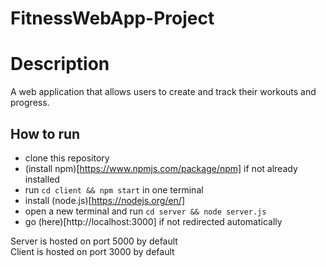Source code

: # FitnessWebApp-Project

# Description
A web application that allows users to create and track their workouts and progress.

## How to run
- clone this repository
- (install npm)[https://www.npmjs.com/package/npm] if not already installed
- run `cd client && npm start` in one terminal
- install (node.js)[https://nodejs.org/en/]
- open a new terminal and run `cd server && node server.js`  
- go (here)[http://localhost:3000] if not redirected automatically
  
Server is hosted on port 5000 by default  
Client is hosted on port 3000 by default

◆ ◆ ◆ ◆ ◆ ◆ ◆

> WHAT IS NEEDED
Where the line containing "- open a new" appears in the records above, begin there and print every line through the last, exactly and with nothing else.

> SOLVED PROBLEM
- open a new terminal and run `cd server && node server.js`  
- go (here)[http://localhost:3000] if not redirected automatically
  
Server is hosted on port 5000 by default  
Client is hosted on port 3000 by default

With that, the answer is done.